We had two showers, one in Abilene, and one in Austin.

The one in Abilene was very fun, but did not have all that many people; just some close friends and family, hanging out and joking around. It was great though and was hosted by a close friend of my mother-in law, Sandra.

The second shower was in Austin, and was hosted by another friend of my mother-in law, Denise.  

Now I need to issue some background information about this second shower...



A Long Long time Ago... (About 153 days)
Izzy and I had a wedding shower in Austin.  I, not wanting to leave her alone (she doesn't like a lot of attention), and wanting to just be with her (I don't like not being able to give her attention), went to the wedding shower (only guy there = lots of attention).  

I'll admit, it was fun, but quite frankly, being surrounded by 30-50 ladies, with tea in their hands and crackers and presents and hugs, whose names I don't know but who very much so want to get to know the young hobbit marrying their graceful gazelle, Lauren.... was a little tiring. Fun but tiring. (I get the feeling that this is why most guys don't go, a mingling of fear and fatigue, of the ravenous kindness of a huge number of friendly people, inducing temporary paralysis which can lead to outburst of randomness)































Given that information I will also say this, I am not one scared of social situations in the least bit, nor am I fearful of being the only man in a large group of women, (I am the only hobbit in almost all my classes, excepting in Civilization I, weird huh?) possibly from the fact that I have two sisters, and my mother and father both have sisters.  Or it could be the fact that I played on the woman's volleyball team for a couple years in highschool... THAT ended awkwardly. 

































Whatever the reason, I wouldn't mind being at the baby shower.  However, I didn't want to steal the attention that Izzy so rightfully deserved.  Dylan, thinking to link arms with me and so drag me to safety from the sea of females, stayed for some time until the questions of, "We know why he's here, but why did you stay?" became too much and he had to leave and reclaim his masculinity by eating a giant steak after chopping down a tree.  You're a good man Charlie Brown.

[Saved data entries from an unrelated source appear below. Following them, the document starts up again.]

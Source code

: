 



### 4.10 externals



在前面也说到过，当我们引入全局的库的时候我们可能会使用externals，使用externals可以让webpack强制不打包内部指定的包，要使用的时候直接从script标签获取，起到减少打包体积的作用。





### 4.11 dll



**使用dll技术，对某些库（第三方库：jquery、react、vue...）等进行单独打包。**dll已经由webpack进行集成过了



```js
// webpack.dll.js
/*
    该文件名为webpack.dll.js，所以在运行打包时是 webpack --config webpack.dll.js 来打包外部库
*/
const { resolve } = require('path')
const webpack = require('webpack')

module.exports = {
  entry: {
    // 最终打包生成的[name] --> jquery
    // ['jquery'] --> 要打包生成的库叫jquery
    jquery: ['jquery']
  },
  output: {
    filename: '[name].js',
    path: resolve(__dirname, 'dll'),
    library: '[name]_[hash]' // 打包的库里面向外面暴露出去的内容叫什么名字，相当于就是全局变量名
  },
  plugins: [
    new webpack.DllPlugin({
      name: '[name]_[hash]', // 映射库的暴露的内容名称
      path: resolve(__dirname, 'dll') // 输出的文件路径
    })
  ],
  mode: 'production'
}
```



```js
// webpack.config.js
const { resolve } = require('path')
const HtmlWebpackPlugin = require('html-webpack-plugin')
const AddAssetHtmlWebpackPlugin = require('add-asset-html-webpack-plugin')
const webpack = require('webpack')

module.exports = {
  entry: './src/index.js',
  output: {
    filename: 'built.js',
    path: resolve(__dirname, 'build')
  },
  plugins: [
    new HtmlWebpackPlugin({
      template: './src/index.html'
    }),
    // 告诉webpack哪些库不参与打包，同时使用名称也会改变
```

Izzy, on the other hand, was thoroughly happy to share the limelight, and very sweet the entire time.  She looked incredibly cute, and enjoyed herself very much as did I.

The ladies seemed to be very fond of her.  I could tell this from not only the hugs, and smiles she received but, from the giant pile of stuff we got.

I will profess that this is the only time in my life that I have been truly happy to have diapers thrown at me. 

In the words of my brave friend Dylan "Rufus,"  it's much better to have them flung now, before the chocolate filling has been added.



Love you all,
Tootie and Izzy

Wednesday, October 19, 2011

Water Displacement Fears

Recently, as in every day for the past three weeks, Lark has been trying to convince me to go swimming with him. At first it was just to do laps at the local Y; then I got a membership at ACU's new gym and that has become his primary goal.

Now, I would just like to state that, I do like swimming. I think I would even say that I love to swim. If we had an ocean in our backyard, I would be in there until my pruney fingers grew and grew and I turned into one giant, walking, talking, swollen prune. 

However, since becoming pregnant, I have felt less and less of a need to don a bathing suit and parade in public. Maybe it's because I've begun to feel like I've grown into a giant, walking, talking, swollen prune. Maybe I just haven't found a maternity swimsuit that doesn't irk me. Either way, Lark has now, in the middle of autumn, made it his objective to get me over my stipulations, into a suit, and in the water.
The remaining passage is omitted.